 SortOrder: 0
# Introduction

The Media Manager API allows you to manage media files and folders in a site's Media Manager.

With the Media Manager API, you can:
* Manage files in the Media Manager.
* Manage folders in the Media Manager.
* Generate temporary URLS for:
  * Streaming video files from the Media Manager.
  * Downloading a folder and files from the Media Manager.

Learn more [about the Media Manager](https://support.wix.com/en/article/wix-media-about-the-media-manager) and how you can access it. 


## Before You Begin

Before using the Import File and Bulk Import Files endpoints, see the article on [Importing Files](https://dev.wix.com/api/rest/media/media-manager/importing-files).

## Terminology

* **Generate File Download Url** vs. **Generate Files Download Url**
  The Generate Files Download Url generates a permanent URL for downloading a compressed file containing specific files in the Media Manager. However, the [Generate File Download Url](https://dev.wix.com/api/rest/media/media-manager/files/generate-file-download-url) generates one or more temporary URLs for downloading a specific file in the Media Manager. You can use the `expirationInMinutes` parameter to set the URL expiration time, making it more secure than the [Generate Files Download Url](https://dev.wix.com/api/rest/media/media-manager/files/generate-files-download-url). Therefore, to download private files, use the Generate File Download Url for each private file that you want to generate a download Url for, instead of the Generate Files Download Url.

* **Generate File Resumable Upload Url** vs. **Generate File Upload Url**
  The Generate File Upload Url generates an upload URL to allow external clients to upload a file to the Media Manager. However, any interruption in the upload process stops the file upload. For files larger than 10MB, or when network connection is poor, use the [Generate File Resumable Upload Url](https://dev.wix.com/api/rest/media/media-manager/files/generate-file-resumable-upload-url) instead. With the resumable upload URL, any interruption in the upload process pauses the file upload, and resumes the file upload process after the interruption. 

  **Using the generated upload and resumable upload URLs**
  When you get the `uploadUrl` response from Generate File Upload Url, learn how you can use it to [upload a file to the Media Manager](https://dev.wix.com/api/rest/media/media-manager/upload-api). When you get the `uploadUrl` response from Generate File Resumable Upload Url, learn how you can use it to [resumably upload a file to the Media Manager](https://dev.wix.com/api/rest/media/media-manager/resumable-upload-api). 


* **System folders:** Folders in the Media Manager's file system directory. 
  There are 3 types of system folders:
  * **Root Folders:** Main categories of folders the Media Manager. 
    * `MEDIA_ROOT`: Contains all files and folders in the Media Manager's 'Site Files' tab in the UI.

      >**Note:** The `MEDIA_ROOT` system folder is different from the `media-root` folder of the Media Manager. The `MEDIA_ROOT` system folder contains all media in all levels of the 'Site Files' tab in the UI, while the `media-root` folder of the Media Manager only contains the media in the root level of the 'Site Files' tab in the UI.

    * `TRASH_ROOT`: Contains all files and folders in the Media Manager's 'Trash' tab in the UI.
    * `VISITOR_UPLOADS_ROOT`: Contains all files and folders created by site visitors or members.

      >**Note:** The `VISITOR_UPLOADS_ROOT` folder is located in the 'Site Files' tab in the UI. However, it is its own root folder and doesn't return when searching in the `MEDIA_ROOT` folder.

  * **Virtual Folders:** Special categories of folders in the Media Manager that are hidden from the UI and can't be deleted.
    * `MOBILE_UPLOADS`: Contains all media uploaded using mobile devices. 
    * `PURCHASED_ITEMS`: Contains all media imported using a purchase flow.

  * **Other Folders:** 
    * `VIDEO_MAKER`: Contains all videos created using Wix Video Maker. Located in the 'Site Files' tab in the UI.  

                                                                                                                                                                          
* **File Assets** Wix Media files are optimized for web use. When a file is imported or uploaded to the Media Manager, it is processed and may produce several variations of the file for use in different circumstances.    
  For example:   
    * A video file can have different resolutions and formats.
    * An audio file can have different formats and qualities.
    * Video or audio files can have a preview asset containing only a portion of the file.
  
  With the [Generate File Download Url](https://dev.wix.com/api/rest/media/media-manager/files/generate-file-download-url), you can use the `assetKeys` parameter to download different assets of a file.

● ● ● ● ●

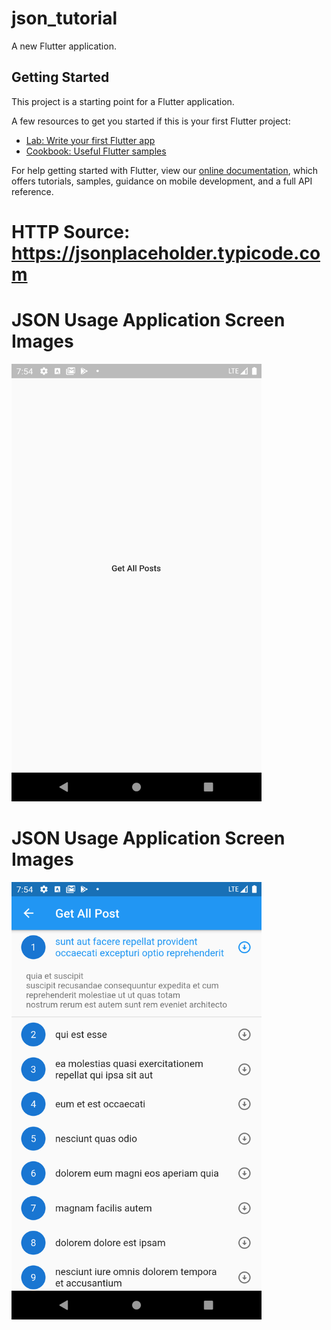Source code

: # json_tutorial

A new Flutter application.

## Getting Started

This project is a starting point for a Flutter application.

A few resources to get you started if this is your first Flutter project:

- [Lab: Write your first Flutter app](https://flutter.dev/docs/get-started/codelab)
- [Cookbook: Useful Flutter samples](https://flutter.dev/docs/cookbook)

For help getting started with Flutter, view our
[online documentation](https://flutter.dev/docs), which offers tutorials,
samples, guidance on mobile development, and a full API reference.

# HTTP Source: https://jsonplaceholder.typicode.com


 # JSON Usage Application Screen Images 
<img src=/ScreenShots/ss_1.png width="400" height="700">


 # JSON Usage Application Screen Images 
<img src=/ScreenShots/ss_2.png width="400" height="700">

● ● ● ● ●

Which lines of the records hold the string "mobile"? Copy each one.

    * `MOBILE_UPLOADS`: Contains all media uploaded using mobile devices. 
samples, guidance on mobile development, and a full API reference.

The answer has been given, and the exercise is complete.